How to complete this task:
Below are some entries. Copy each line that holds the string "display".

Given data:

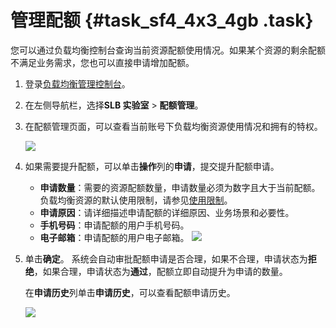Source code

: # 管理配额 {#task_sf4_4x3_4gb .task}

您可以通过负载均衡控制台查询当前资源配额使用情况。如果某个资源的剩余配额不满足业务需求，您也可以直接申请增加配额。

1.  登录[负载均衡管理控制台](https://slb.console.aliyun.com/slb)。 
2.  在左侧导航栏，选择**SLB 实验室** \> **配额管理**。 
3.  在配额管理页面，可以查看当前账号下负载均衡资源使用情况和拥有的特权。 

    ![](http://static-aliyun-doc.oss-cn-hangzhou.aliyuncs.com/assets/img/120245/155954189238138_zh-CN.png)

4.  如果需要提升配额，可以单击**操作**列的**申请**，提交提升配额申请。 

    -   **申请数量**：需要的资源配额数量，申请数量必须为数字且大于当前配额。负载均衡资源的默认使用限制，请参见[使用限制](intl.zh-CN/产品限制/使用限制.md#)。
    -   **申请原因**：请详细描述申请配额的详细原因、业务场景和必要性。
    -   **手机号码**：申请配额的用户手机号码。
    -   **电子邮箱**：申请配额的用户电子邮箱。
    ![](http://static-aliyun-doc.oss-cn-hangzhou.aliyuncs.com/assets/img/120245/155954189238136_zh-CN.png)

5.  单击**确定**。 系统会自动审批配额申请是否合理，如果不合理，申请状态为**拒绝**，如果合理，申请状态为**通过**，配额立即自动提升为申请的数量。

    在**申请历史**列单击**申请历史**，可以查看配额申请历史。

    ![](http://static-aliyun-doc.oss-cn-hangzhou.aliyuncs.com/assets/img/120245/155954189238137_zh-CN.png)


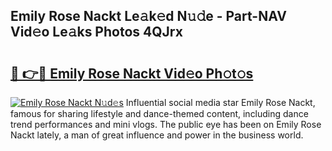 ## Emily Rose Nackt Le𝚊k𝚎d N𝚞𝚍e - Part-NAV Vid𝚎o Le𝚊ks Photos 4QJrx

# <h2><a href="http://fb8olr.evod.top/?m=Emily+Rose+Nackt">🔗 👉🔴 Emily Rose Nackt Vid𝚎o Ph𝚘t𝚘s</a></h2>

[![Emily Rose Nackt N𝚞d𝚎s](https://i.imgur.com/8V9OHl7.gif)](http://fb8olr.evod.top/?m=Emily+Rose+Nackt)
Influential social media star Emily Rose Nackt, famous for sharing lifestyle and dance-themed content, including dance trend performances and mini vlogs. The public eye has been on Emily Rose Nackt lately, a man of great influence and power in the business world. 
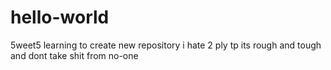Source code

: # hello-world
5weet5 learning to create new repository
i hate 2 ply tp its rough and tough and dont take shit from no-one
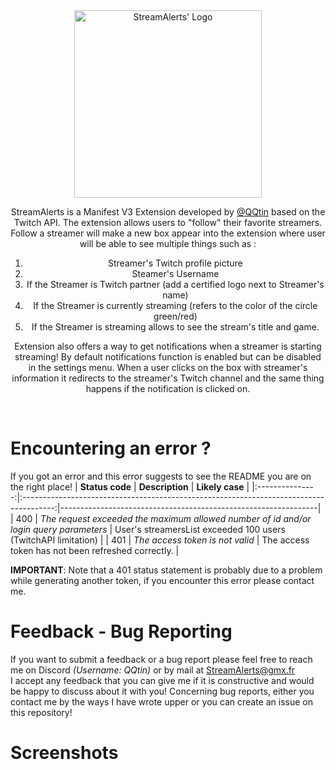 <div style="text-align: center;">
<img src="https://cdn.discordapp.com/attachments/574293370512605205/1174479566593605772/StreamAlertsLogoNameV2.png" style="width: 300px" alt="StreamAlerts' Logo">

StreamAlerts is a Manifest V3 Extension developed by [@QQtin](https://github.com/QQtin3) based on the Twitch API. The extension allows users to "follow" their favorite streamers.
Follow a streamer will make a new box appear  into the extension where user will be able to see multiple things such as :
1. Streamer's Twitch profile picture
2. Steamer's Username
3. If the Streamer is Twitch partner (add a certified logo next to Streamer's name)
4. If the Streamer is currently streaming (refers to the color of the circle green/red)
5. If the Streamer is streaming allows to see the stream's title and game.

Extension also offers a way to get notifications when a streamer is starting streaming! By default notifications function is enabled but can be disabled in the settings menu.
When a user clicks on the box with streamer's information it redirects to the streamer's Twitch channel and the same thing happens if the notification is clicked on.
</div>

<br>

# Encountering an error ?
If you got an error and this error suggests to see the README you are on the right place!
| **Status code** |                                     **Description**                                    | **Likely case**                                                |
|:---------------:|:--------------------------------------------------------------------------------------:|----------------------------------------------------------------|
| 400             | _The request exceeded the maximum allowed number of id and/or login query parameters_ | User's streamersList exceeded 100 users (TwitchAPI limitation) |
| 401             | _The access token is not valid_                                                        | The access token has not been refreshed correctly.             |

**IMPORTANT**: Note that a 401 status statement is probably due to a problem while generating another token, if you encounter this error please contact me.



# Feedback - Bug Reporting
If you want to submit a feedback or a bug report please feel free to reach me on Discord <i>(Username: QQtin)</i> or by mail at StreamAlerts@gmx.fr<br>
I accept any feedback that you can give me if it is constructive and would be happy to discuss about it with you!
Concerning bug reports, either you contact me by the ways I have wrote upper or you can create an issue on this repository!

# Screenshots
==
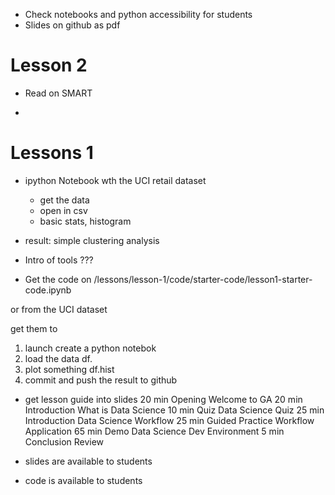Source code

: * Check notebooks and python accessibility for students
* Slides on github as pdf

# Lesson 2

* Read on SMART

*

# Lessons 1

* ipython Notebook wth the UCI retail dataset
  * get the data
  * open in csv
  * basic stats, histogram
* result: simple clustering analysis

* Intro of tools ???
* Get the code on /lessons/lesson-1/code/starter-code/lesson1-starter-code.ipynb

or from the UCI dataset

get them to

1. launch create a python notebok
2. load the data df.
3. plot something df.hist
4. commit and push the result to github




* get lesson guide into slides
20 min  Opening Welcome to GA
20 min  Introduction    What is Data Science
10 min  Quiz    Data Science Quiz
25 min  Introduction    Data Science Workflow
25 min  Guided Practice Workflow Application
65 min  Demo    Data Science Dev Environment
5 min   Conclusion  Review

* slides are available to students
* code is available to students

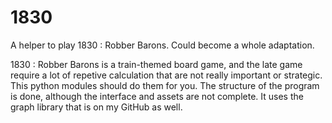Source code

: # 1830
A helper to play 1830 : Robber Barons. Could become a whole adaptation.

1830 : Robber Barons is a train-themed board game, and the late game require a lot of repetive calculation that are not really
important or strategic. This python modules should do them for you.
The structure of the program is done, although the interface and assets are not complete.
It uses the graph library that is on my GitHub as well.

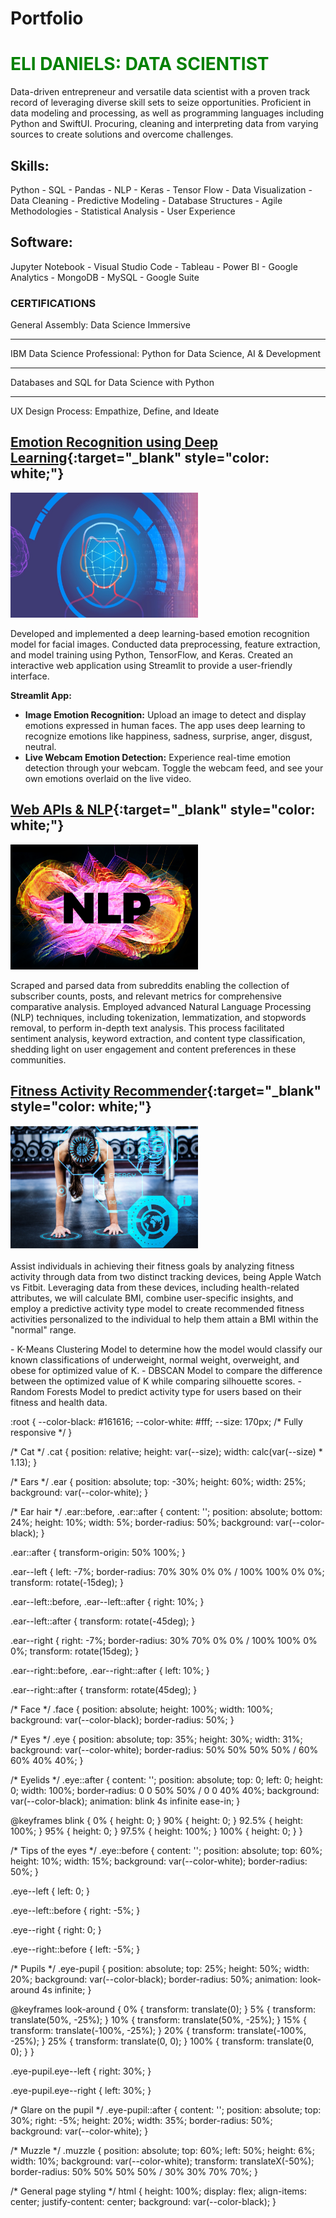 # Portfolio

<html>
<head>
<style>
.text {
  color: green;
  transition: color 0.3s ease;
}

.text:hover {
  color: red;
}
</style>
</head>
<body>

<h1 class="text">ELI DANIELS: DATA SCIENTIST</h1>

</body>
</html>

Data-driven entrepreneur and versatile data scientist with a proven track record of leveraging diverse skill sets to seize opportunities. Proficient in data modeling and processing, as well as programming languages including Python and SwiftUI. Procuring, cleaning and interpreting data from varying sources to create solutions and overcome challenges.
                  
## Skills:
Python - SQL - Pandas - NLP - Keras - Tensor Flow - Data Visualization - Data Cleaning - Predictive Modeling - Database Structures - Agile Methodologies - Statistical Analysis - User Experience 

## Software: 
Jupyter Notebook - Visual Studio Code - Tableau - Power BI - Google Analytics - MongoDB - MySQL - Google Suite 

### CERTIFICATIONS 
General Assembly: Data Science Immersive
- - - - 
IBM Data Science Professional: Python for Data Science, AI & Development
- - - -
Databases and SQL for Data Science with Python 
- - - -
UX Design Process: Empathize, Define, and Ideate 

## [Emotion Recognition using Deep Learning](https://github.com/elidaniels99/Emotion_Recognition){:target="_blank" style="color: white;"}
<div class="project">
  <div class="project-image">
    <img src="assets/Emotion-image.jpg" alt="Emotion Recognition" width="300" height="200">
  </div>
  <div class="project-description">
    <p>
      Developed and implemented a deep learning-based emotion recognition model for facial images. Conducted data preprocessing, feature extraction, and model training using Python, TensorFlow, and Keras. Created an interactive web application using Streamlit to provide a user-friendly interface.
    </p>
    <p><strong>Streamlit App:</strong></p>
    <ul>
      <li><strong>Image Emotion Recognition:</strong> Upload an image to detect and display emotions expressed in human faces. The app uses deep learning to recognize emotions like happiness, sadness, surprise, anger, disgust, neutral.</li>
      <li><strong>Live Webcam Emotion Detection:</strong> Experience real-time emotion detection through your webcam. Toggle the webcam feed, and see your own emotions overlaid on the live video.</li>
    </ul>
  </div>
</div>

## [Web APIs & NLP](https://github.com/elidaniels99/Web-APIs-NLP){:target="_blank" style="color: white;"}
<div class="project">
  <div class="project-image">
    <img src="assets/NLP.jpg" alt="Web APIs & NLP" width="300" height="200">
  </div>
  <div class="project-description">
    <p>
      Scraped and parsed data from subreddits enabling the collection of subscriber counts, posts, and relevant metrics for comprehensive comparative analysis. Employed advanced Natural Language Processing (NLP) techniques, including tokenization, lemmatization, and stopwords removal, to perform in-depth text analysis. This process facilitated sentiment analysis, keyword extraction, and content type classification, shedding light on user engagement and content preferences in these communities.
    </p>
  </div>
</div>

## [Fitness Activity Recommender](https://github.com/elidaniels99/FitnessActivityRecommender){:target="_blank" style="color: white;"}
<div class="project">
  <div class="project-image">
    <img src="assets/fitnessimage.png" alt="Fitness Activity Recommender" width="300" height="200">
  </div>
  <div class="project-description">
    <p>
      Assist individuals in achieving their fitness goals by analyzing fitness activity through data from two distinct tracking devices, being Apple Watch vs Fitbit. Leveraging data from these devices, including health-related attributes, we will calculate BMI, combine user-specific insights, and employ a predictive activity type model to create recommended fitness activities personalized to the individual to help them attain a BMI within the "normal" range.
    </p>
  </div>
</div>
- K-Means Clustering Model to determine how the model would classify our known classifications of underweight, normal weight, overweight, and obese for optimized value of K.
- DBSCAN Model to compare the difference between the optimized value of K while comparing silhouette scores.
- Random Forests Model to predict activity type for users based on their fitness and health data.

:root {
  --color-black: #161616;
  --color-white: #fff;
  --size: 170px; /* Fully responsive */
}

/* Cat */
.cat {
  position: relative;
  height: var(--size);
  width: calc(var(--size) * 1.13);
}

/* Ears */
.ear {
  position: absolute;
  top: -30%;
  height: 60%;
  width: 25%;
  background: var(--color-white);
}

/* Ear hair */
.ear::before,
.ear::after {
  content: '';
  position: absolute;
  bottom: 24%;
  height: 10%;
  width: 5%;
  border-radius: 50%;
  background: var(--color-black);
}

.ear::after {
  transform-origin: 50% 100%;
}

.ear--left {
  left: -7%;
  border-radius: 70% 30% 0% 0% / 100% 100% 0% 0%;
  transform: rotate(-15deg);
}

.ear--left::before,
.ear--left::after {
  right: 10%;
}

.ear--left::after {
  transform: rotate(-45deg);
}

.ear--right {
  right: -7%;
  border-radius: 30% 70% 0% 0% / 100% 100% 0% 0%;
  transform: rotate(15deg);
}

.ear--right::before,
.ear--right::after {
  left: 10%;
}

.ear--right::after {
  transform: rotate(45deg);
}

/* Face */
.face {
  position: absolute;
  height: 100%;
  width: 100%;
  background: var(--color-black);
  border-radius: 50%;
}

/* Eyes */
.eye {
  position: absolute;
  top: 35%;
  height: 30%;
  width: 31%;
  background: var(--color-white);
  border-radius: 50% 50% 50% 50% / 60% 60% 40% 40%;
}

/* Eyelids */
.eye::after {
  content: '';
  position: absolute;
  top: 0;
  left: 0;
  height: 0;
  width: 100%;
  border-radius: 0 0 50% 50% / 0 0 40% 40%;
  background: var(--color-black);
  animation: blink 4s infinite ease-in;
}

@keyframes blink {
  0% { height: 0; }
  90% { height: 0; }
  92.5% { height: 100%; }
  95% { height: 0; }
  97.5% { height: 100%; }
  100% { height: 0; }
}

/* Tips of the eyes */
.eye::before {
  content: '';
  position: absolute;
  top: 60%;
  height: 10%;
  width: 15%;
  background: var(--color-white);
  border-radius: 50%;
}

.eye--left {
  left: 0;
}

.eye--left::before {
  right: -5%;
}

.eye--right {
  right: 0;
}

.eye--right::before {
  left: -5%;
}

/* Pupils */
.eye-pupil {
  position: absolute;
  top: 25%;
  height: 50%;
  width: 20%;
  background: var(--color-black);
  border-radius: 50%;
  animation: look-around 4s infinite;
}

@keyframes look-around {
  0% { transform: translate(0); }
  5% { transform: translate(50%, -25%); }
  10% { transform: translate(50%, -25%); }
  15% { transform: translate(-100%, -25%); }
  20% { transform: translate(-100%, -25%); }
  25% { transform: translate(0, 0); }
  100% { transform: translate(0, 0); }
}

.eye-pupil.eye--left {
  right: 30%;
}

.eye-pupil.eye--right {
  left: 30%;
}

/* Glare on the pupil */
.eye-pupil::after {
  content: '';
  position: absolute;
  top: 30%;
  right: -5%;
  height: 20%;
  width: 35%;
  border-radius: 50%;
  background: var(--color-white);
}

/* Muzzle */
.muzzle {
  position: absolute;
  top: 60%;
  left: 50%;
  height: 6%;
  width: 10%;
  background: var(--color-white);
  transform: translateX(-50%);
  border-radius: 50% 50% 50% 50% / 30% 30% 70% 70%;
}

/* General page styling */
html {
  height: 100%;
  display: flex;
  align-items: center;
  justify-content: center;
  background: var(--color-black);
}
--
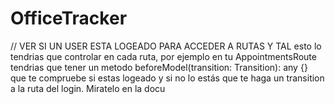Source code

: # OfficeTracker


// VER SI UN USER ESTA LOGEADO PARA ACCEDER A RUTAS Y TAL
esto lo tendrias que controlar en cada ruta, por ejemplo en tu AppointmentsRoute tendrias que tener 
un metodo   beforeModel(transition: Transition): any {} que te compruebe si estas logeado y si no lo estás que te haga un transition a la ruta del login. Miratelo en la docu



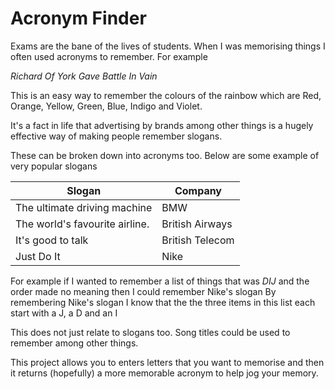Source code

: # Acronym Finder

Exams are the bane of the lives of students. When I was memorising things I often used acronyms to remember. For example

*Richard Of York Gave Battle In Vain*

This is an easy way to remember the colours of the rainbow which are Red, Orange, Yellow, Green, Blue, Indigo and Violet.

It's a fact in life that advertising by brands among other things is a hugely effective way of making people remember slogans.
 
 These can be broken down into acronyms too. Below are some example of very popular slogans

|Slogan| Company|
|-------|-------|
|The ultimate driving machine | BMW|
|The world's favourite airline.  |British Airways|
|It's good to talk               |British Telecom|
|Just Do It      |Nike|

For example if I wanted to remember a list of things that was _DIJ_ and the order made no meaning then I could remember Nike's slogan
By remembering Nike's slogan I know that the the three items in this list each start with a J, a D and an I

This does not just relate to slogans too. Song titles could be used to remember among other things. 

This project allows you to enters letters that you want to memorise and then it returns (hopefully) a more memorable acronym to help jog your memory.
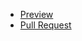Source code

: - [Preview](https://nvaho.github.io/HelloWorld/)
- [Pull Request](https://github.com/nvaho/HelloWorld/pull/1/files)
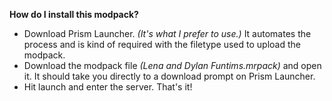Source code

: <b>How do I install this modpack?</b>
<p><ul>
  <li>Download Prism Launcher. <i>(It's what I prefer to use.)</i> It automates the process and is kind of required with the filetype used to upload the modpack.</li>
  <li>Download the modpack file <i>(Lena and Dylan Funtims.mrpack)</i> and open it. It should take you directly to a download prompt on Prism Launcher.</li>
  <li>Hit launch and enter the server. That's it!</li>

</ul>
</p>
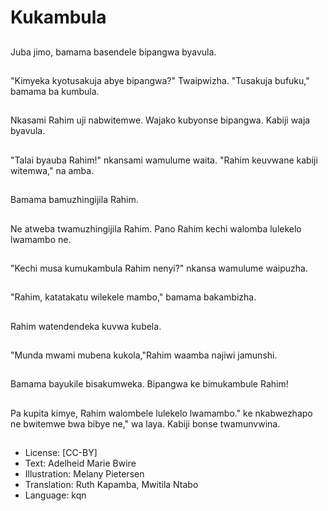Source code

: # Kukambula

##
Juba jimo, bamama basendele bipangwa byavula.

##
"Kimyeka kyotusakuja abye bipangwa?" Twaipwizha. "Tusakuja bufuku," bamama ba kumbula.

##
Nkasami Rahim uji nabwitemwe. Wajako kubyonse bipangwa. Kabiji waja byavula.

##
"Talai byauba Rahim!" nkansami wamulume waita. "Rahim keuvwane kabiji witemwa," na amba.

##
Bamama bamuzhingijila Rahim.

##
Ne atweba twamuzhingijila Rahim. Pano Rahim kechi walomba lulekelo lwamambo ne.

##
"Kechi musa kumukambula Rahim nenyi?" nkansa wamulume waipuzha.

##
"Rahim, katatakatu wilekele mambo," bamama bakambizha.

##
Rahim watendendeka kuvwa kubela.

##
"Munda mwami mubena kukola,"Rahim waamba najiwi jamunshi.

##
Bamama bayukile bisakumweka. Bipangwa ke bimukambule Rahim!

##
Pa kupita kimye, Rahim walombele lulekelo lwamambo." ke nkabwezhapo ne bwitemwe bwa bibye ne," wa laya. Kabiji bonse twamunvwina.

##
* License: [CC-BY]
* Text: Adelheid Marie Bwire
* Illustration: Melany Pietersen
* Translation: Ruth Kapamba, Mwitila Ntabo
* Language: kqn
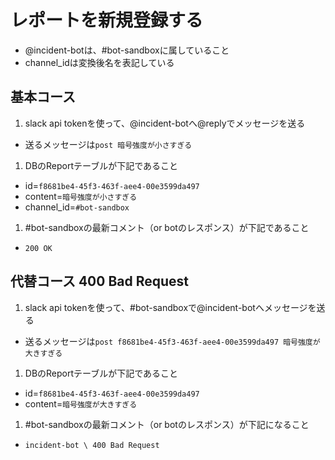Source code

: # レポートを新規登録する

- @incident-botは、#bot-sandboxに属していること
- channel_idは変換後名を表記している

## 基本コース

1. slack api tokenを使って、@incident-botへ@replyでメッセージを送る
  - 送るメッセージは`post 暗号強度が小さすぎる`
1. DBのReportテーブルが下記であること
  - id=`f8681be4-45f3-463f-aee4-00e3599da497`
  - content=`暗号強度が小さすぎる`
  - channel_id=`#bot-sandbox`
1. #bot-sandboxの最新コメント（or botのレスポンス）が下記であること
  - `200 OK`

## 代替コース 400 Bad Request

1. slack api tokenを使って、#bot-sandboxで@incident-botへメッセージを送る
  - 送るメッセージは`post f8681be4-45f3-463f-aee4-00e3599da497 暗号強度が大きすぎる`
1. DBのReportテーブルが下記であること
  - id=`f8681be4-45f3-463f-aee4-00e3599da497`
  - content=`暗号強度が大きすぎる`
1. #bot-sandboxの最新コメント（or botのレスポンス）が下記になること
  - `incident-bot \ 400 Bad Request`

Task result:
      <li><strong>Image Emotion Recognition:</strong> Upload an image to detect and display emotions expressed in human faces. The app uses deep learning to recognize emotions like happiness, sadness, surprise, anger, disgust, neutral.</li>
  display: flex;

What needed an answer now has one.